Well, the mess gets more near to that what it should be.  It is still
not fully compatible to ms' ABI (especially for C++) in some aspects.
I mentioned here vtable-differences as example, as it is most like one
of the last none-backward-compatible change pending.
The vtable issue is mainly a sorting issue within vtable.  Of course
there is also the model of vbtables, which is somewhat near done for
IA64 AFAIU.  Another major change could be exception-mechanism by
using SEH.  Well, actual I have already a patch for supporting SEH
exception-handling for 64-bit and also one for 32-bit.  For the 32-bit
variant I get regular poked by the ReactOS people to provide it to
them, but as there is still the Borland-patent pending about it, there
won't be much chance to get the SEH-patch for 32-bit accepted upstream
before July 2014 (as then the patent will end AFAIK).

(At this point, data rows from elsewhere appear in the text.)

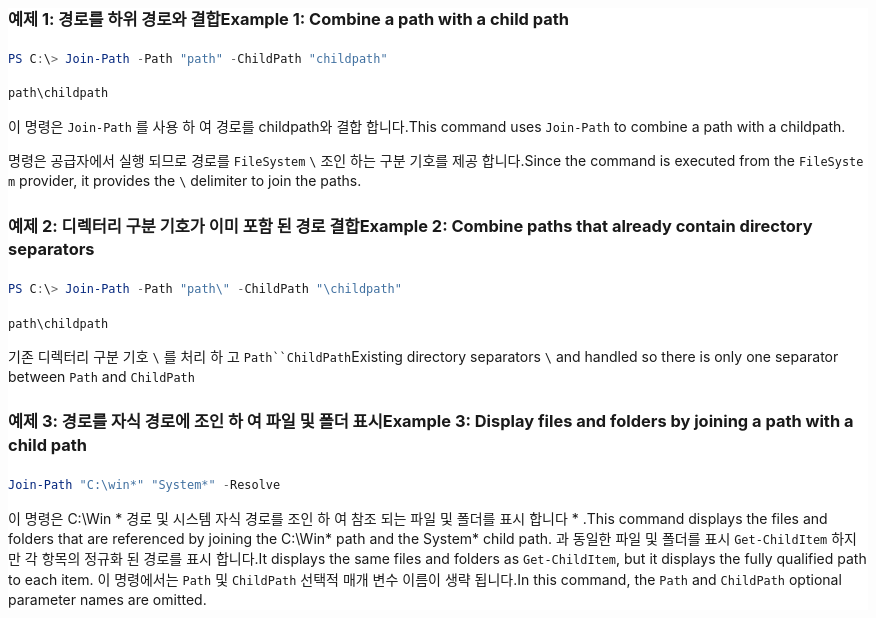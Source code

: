 ### <span data-ttu-id="451cc-110">예제 1: 경로를 하위 경로와 결합</span><span class="sxs-lookup"><span data-stu-id="451cc-110">Example 1: Combine a path with a child path</span></span>

```powershell
PS C:\> Join-Path -Path "path" -ChildPath "childpath"
```

```output
path\childpath
```

<span data-ttu-id="451cc-111">이 명령은 `Join-Path` 를 사용 하 여 경로를 childpath와 결합 합니다.</span><span class="sxs-lookup"><span data-stu-id="451cc-111">This command uses `Join-Path` to combine a path with a childpath.</span></span>

<span data-ttu-id="451cc-112">명령은 공급자에서 실행 되므로 경로를 `FileSystem` `\` 조인 하는 구분 기호를 제공 합니다.</span><span class="sxs-lookup"><span data-stu-id="451cc-112">Since the command is executed from the `FileSystem` provider, it provides the `\` delimiter to join the paths.</span></span>

### <span data-ttu-id="451cc-113">예제 2: 디렉터리 구분 기호가 이미 포함 된 경로 결합</span><span class="sxs-lookup"><span data-stu-id="451cc-113">Example 2: Combine paths that already contain directory separators</span></span>

```powershell
PS C:\> Join-Path -Path "path\" -ChildPath "\childpath"
```

```output
path\childpath
```

<span data-ttu-id="451cc-114">기존 디렉터리 구분 기호 `\` 를 처리 하 고 `Path``ChildPath`</span><span class="sxs-lookup"><span data-stu-id="451cc-114">Existing directory separators `\` and handled so there is only one separator between `Path` and `ChildPath`</span></span>

### <span data-ttu-id="451cc-115">예제 3: 경로를 자식 경로에 조인 하 여 파일 및 폴더 표시</span><span class="sxs-lookup"><span data-stu-id="451cc-115">Example 3: Display files and folders by joining a path with a child path</span></span>

```powershell
Join-Path "C:\win*" "System*" -Resolve
```

<span data-ttu-id="451cc-116">이 명령은 C:\Win \* 경로 및 시스템 자식 경로를 조인 하 여 참조 되는 파일 및 폴더를 표시 합니다 \* .</span><span class="sxs-lookup"><span data-stu-id="451cc-116">This command displays the files and folders that are referenced by joining the C:\Win\* path and the System\* child path.</span></span>
<span data-ttu-id="451cc-117">과 동일한 파일 및 폴더를 표시 `Get-ChildItem` 하지만 각 항목의 정규화 된 경로를 표시 합니다.</span><span class="sxs-lookup"><span data-stu-id="451cc-117">It displays the same files and folders as `Get-ChildItem`, but it displays the fully qualified path to each item.</span></span>
<span data-ttu-id="451cc-118">이 명령에서는 `Path` 및 `ChildPath` 선택적 매개 변수 이름이 생략 됩니다.</span><span class="sxs-lookup"><span data-stu-id="451cc-118">In this command, the `Path` and `ChildPath` optional parameter names are omitted.</span></span>
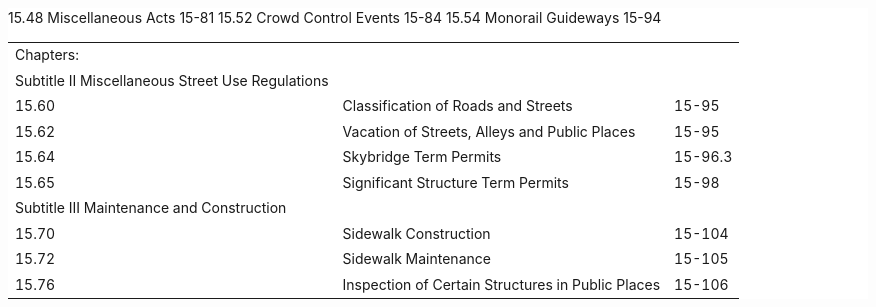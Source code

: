 </tr>
<tr>
<td>15.48</td>
<td>Miscellaneous Acts</td>
<td>15-81</td>
</tr>
<tr>
<td>15.52</td>
<td>Crowd Control Events</td>
<td>15-84</td>
</tr>
<tr>
<td>15.54</td>
<td>Monorail Guideways</td>
<td>15-94</td>
</tr>
</table>

<table>
<tr>
<td>Chapters:</td>
</tr>
<tr>
<td>Subtitle II Miscellaneous Street Use Regulations</td>
</tr>
<tr>
<td>15.60</td>
<td>Classification of Roads and Streets</td>
<td>15-95</td>
</tr>
<tr>
<td>15.62</td>
<td>Vacation of Streets, Alleys and Public Places</td>
<td>15-95</td>
</tr>
<tr>
<td>15.64</td>
<td>Skybridge Term Permits</td>
<td>15-96.3</td>
</tr>
<tr>
<td>15.65</td>
<td>Significant Structure Term Permits</td>
<td>15-98</td>
</tr>
<tr>
<td>Subtitle III Maintenance and Construction</td>
</tr>
<tr>
<td>15.70</td>
<td>Sidewalk Construction</td>
<td>15-104</td>
</tr>
<tr>
<td>15.72</td>
<td>Sidewalk Maintenance</td>
<td>15-105</td>
</tr>
<tr>
<td>15.76</td>
<td>Inspection of Certain Structures in Public Places</td>
<td>15-106</td>
</tr>
<tr>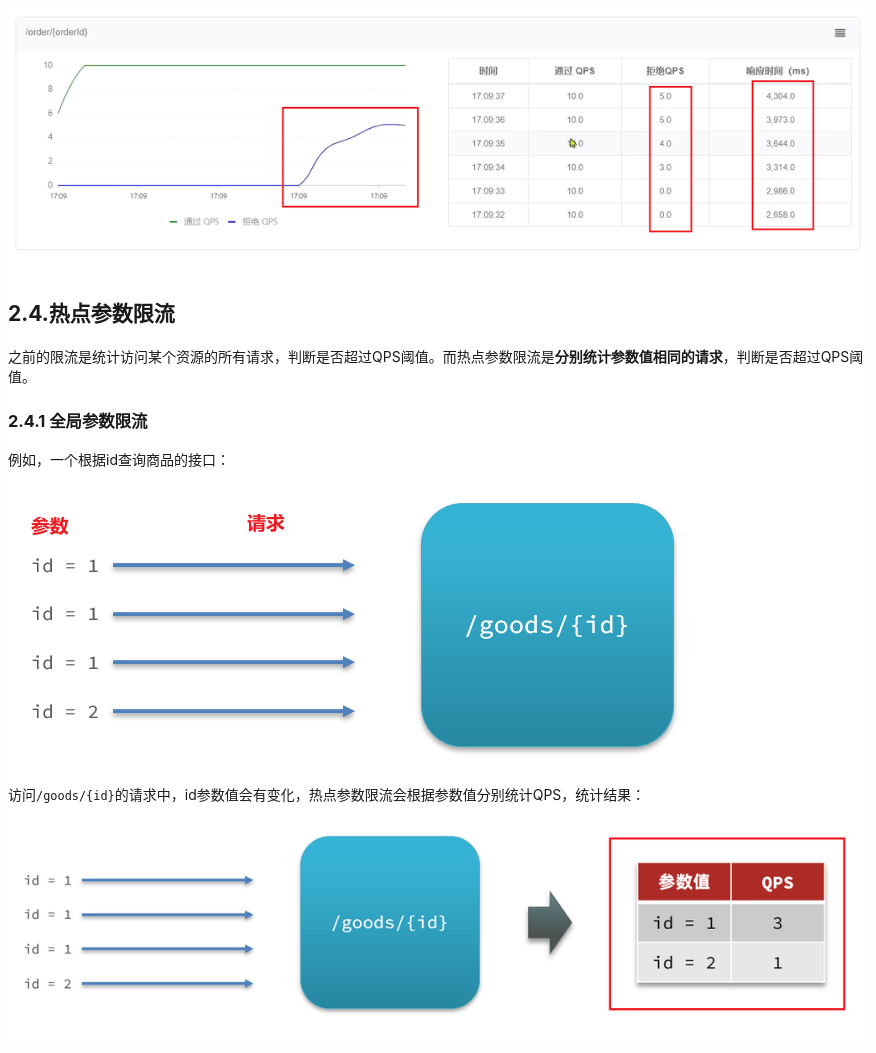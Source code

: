    ![image-20210716114651137](..\图片\4-8【微服务保护、sentinel】/image-20210716114651137.png)

   


## 2.4.热点参数限流

之前的限流是统计访问某个资源的所有请求，判断是否超过QPS阈值。而热点参数限流是**分别统计参数值相同的请求**，判断是否超过QPS阈值。

### 2.4.1 全局参数限流

例如，一个根据id查询商品的接口：

![image-20210716115014663](..\图片\4-8【微服务保护、sentinel】/image-20210716115014663.png)

访问`/goods/{id}`的请求中，id参数值会有变化，热点参数限流会根据参数值分别统计QPS，统计结果：

![image-20210716115131463](..\图片\4-8【微服务保护、sentinel】/image-20210716115131463.png)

> The reality is though worse than that, all you have actually done
> is create your own unique ABI that's only compatible with itself.
> The next patch you apply to "fix" some other apsect of Microsoft's C++
> ABI that you happen to find convienent will define yet another unique
> ABI and require C++ users to recompile everything again.

We don't have any different situation as we had before.  Just the ABI
gets more near to that one it should be.  Nothing more, nothing less.

> Do you really think this plan is a good one?  Who do you think can
> actually benefit from this half-assed incremental approach?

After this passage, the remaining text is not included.